4.5 Comparison with PEzor

The same payloads were packed with PEzor and checked against the same AV software. As an example, we show that the detection rate of Mimikatz is 5/26 (Fig. 36): the malicious payload was packed with all the evasion features enabled, i.e. unhooking, syscalls, antidebug, payload encoding with SGN.

Fig. 36

Detection rate of Mimikatz packed with PEzor

The entropy comparison result is shown in Figs. 35 and 37: it is clear that the binary packed with PEzor contains an encrypted payload because the entropy is very high, and in particular greater than the threshold value of 7.2, while the same binary packed with PEzoNG has an entropy more similar to cmd.exe.

Fig. 37

Entropy of Mimikatz packed with PEzor

5 Conclusion

The results we achieved in this paper demonstrate that it is indeed feasible to automate the process of payload obfuscation and Antivirus evasion, as commonly used Anti-virus software fail in detecting payloads embedded into PEzoNG.

It would be possible however to build detection strategies by actively analysing the system: if Dll Hollow is used to store the payload, scraping the RAM memory and comparing the content of the sacrificial Dll with the content of the Dll on disk may be used as an indicator that the library was overwritten. In particular, besides the actual data being different, in the general case, PE sections in RAM won’t match the sections on disk (e.g. size, permissions); while this indicator might lead to false positives (i.e. dotnet binaries are used to change the memory layout while running), it may be used as a red flag to trigger further analysis. Moreover, if the malicious payload is a PE, PE headers might be different from the headers stored on disk when PEzoNG is configured to overwrite the original PE headers (i.e. when the payload needs support for resources). Hasherezade’s hollows_hunter [74] and Volatility Hollowfind [75] plugins can be used though they generates many false positives [76]; in addition, the memory allocation scheme used in PEzoNG provide more stealthiness than standard Process Hollowing Injection techniques, which can be quickly identified by defenders [77]. If defenders have the choice of running code in kernel space (i.e. installing a kernel driver), it would be possible to catch the event of an image (e.g. Dll) loaded into a process (e.g. NtMapViewOfSection, LoadLibrary, LoadLibraryEx) by registering a callback using the API PsSetLoadImageNotifyRoutine [78] in a minifilter driver.

As regards the unhooking technique Whisper2Shout, from a defender’s perspective, user-space hooking is a very important mechanism, and even though bypasses are possible it is important to have it in place following a defense in depth approach. Moreover, security products that monitor the integrity of the hooks should be preferred as they make attacker’s life harder increasing the likelihood of detection. In particular, since the malicious payload have full control over its own memory address space, the only way to detect hooking removal is monitoring the hooked dlls and the hooking stubs searching for changes in the instructions stored in those memory areas.

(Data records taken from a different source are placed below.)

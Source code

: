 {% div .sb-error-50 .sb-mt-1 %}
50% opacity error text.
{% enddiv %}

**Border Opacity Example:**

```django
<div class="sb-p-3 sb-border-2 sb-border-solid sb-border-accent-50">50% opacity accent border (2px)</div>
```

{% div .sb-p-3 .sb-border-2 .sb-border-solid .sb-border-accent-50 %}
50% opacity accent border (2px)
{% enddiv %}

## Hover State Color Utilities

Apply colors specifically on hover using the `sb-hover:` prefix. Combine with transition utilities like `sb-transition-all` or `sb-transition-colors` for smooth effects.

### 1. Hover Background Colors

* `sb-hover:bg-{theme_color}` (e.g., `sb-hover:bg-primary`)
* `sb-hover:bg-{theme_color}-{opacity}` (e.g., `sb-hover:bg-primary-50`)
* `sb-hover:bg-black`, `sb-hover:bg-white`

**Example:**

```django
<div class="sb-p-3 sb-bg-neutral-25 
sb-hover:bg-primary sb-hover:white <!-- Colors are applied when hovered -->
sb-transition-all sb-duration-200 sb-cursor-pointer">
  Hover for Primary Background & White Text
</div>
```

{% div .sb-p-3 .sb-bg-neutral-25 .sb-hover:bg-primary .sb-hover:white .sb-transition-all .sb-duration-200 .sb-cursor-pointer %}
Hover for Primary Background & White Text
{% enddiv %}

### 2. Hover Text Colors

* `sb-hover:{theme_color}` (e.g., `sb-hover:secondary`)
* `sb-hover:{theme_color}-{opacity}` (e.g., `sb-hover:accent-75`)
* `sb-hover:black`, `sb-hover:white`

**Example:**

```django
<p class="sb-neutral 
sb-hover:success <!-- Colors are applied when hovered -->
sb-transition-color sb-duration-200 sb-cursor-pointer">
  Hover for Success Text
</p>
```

For what concerns the embedded payload, even if PEzoNG mitigates the presence of user space hooks and provides an almost completely safe environment to execute malicious payloads to the eyes of AV/EDRs, those payloads can still raise different alarms if other detecting techniques are employed—i.e. network traffic analysis—by a firewall, for example, for which PEzoNG provides no protection.

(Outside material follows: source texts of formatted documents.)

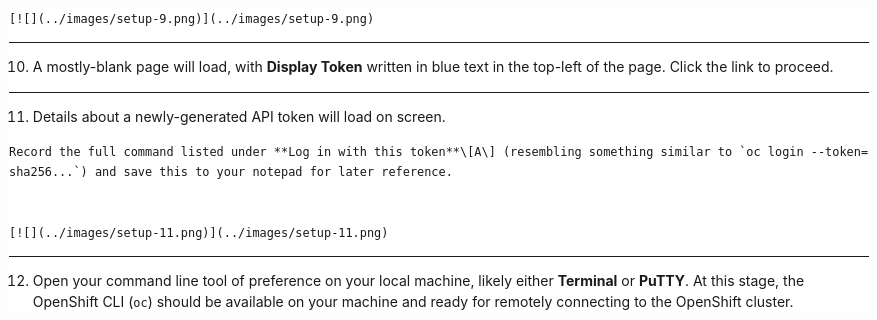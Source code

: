     
      
    [![](../images/setup-9.png)](../images/setup-9.png)
    

* * *

10.  A mostly-blank page will load, with **Display Token** written in blue text in the top-left of the page. Click the link to proceed.

* * *

11.  Details about a newly-generated API token will load on screen.
    
    Record the full command listed under **Log in with this token**\[A\] (resembling something similar to `oc login --token=sha256...`) and save this to your notepad for later reference.
    
      
    [![](../images/setup-11.png)](../images/setup-11.png)
    

* * *

12.  Open your command line tool of preference on your local machine, likely either **Terminal** or **PuTTY**. At this stage, the OpenShift CLI (`oc`) should be available on your machine and ready for remotely connecting to the OpenShift cluster.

Finally, it is important to note that these Antivirus products are not bullet-proof solutions that will protect systems from every possible threat, they are tools that defenders can use to identify anomalies in the monitored systems. Setting and tuning a security software are fundamental steps when a new AV is placed in the network: being able to receive meaningful alerts would help defenders to detect and react to stealth attacks that are not automatically detected as malicious but looks suspicious.